# [DATA RECORDS]
*** Block opens ***

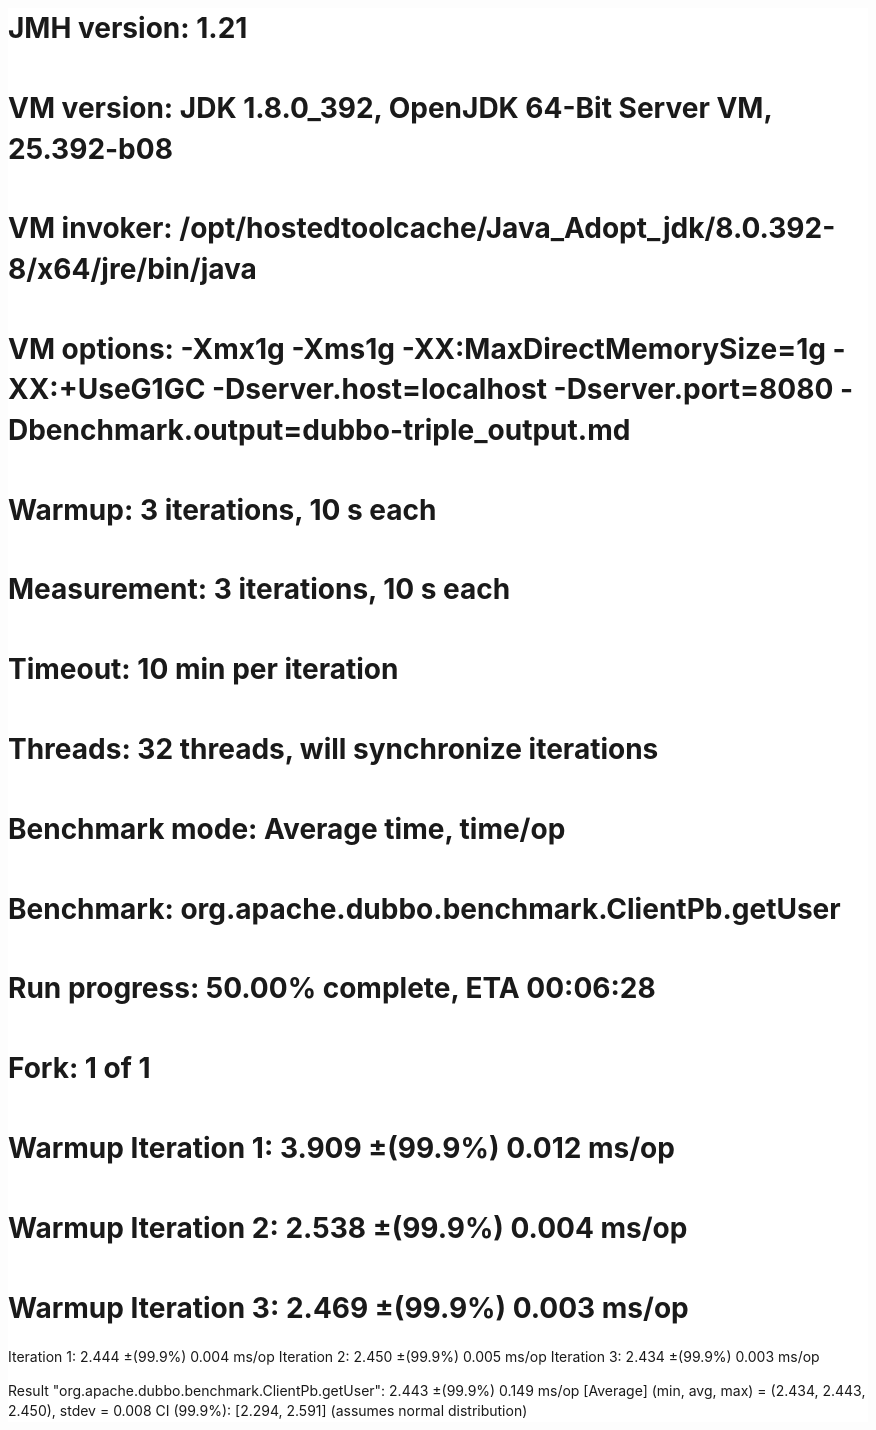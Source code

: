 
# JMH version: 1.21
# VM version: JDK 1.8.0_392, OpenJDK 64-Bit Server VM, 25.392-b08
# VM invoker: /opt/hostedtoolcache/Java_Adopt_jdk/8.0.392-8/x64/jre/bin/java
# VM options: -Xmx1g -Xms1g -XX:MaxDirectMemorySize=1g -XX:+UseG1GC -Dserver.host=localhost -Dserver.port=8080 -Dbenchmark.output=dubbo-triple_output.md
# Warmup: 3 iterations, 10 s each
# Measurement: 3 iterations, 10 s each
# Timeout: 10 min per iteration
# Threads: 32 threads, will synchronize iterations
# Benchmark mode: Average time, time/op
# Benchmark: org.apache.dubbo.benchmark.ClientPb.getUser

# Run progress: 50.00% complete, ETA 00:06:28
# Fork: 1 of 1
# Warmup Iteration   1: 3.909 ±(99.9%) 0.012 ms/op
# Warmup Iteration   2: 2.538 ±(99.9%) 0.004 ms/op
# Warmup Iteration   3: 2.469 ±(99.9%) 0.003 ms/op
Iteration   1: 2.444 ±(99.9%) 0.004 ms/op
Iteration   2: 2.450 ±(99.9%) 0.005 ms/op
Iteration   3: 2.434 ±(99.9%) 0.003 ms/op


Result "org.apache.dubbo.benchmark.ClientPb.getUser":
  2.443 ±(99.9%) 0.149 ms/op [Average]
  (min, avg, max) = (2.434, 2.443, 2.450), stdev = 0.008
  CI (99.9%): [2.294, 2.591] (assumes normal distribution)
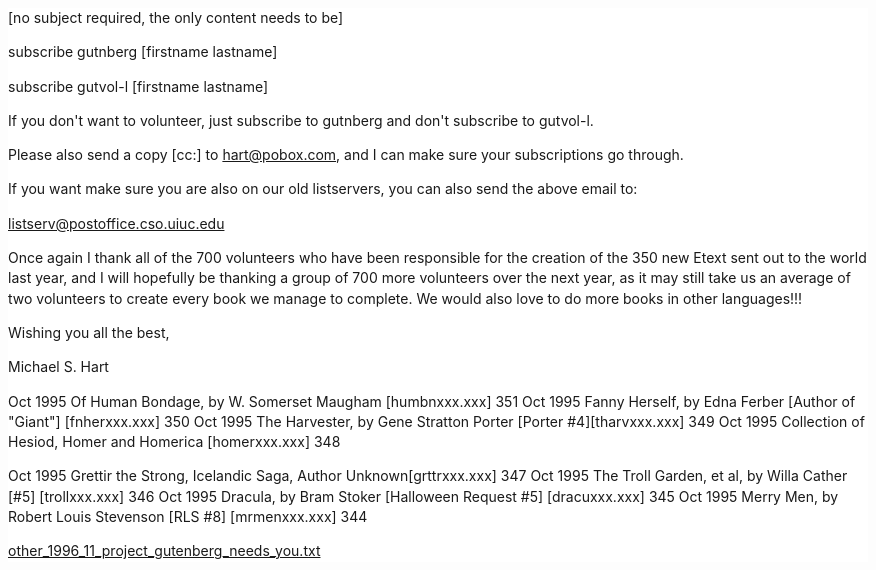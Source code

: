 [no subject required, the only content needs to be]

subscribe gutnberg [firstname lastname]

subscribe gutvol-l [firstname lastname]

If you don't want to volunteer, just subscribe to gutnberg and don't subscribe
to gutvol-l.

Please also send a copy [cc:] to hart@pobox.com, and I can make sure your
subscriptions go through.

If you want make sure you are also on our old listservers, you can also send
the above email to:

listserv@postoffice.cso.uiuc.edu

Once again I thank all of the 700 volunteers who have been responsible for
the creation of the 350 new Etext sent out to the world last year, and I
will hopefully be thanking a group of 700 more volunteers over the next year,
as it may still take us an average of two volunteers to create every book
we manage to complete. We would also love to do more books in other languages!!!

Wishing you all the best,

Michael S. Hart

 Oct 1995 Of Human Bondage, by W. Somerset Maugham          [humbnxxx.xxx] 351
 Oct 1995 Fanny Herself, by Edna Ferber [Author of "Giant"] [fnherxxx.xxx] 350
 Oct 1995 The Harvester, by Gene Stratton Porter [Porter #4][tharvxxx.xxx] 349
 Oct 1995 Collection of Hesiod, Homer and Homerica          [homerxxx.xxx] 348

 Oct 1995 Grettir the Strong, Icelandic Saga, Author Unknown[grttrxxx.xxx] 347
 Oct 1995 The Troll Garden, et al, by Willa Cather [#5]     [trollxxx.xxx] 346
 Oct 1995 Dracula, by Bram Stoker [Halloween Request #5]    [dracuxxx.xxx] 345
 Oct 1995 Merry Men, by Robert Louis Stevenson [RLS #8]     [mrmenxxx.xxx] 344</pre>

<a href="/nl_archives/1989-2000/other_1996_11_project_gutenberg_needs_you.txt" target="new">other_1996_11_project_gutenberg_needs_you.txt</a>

*** Block closes ***
*** Block opens ***

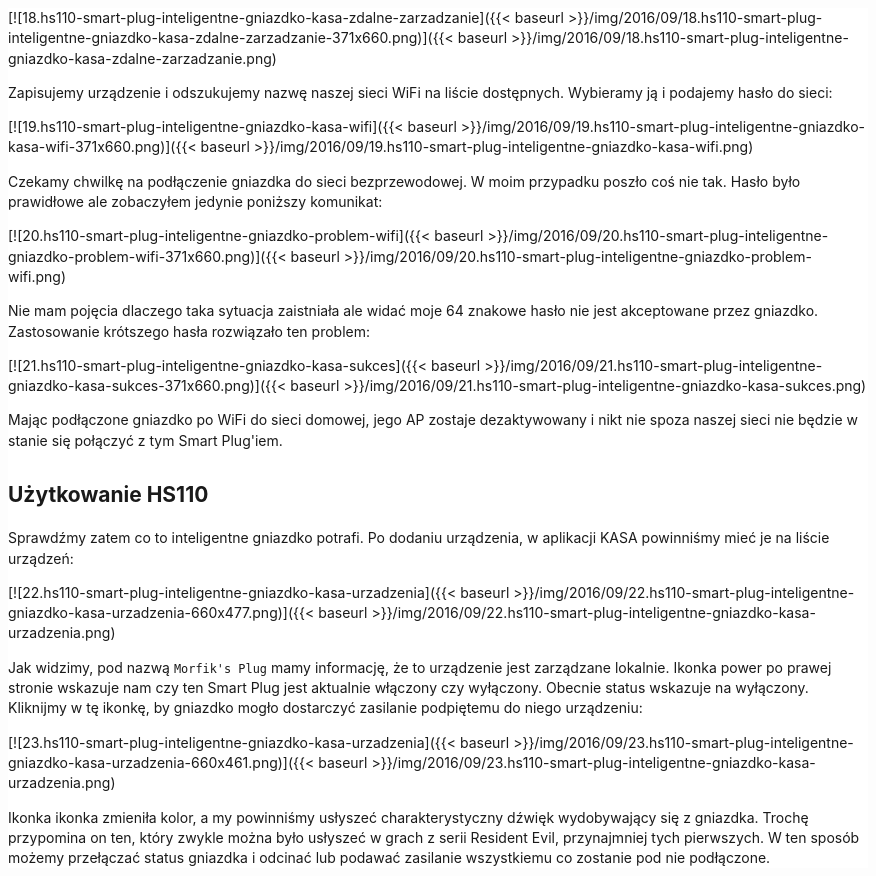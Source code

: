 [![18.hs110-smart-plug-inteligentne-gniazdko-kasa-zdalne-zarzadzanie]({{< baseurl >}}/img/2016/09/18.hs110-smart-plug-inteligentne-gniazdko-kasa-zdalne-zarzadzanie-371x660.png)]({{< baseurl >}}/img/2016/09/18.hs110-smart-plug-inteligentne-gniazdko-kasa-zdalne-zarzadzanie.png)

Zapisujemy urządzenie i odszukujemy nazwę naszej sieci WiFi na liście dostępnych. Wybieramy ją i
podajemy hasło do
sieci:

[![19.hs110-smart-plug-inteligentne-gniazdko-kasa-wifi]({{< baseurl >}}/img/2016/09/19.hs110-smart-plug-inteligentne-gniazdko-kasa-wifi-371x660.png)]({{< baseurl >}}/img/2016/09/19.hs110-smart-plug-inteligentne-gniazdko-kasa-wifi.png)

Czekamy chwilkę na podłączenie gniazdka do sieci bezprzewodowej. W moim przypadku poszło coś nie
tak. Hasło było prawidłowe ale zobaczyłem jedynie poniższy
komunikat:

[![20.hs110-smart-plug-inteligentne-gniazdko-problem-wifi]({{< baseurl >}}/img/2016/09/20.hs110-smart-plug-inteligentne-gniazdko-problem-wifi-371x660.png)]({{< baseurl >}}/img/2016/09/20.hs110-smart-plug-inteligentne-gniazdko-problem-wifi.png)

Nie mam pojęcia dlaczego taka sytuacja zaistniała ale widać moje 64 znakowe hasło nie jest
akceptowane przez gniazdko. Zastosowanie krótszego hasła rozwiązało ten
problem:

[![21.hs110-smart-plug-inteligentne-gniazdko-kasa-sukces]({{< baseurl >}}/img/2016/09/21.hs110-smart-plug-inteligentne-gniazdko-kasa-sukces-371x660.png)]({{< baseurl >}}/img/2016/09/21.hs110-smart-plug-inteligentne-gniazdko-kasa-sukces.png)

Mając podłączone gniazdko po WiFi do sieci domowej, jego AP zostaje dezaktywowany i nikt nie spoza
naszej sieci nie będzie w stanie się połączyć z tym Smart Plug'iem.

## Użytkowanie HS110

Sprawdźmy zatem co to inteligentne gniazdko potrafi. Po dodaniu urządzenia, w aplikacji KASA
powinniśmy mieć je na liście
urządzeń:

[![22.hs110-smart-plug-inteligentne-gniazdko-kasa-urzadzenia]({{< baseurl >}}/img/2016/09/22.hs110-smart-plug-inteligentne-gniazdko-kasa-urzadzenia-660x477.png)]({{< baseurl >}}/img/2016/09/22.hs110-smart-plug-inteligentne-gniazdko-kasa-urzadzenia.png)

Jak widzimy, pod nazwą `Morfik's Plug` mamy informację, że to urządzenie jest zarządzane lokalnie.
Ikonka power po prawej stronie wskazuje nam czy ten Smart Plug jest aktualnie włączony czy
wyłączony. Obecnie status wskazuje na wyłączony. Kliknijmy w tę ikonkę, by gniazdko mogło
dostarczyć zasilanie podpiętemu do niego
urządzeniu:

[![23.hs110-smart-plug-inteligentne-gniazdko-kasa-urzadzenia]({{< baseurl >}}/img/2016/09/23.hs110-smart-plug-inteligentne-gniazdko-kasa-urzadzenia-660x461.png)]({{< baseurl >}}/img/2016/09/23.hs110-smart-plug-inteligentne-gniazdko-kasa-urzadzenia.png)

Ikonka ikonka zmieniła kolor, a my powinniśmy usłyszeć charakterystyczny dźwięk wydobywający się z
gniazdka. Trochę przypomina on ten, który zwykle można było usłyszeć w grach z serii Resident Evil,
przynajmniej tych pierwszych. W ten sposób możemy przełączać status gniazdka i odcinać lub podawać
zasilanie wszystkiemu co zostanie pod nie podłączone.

*** Block closes ***
*** Block opens ***

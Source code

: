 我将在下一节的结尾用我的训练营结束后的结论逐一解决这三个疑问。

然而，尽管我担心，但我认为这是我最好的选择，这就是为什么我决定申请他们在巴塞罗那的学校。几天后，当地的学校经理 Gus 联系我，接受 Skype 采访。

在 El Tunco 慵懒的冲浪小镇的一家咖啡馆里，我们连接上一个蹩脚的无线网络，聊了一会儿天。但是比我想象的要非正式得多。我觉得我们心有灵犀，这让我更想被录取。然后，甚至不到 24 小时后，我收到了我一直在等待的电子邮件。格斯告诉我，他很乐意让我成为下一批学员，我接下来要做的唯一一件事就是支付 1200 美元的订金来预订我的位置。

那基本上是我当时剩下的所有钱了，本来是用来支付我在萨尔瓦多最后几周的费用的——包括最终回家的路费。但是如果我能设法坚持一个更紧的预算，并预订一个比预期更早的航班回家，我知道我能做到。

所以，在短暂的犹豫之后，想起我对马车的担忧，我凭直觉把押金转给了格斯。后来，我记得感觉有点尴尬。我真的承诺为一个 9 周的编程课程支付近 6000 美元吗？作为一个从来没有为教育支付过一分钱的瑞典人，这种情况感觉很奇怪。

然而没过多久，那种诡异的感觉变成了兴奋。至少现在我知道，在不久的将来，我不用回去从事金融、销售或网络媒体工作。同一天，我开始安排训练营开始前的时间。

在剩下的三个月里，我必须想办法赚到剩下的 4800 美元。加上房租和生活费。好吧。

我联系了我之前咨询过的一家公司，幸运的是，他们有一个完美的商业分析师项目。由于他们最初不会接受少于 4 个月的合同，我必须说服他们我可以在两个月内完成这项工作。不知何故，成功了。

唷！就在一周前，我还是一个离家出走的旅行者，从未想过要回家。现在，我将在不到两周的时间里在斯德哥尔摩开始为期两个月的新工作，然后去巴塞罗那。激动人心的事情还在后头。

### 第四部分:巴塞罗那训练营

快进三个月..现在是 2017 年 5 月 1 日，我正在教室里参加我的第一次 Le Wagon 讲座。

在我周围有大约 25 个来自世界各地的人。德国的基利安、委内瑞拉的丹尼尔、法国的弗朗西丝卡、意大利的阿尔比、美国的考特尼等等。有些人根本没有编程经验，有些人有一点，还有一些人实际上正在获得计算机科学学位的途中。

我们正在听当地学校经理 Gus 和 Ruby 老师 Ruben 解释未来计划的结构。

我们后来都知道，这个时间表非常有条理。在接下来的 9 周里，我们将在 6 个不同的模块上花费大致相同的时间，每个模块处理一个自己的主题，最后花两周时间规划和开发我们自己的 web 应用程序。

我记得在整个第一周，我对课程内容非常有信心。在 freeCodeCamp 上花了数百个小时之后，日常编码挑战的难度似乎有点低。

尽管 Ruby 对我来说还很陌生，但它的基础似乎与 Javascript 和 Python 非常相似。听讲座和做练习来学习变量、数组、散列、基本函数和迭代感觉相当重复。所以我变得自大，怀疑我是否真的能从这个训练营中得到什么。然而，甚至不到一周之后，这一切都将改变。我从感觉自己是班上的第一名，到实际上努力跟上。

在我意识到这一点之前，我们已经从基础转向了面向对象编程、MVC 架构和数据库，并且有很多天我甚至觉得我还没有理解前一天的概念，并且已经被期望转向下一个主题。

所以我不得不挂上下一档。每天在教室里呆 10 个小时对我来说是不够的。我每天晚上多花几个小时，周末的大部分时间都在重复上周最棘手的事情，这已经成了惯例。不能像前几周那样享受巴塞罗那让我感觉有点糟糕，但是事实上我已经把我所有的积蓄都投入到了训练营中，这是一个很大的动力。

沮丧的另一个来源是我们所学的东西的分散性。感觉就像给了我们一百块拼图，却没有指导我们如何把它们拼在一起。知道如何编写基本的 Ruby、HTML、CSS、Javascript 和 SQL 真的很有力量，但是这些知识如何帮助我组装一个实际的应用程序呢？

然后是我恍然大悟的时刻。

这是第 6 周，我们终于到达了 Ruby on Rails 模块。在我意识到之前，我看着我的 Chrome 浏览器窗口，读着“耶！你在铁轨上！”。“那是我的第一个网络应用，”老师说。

*** Block closes ***

# [PROBLEM STATEMENT]
Go through the records above. Copy each line in which the string "powinniśmy" appears.

# [EXERCISE RESULT]
powinniśmy mieć je na liście
Ikonka ikonka zmieniła kolor, a my powinniśmy usłyszeć charakterystyczny dźwięk wydobywający się z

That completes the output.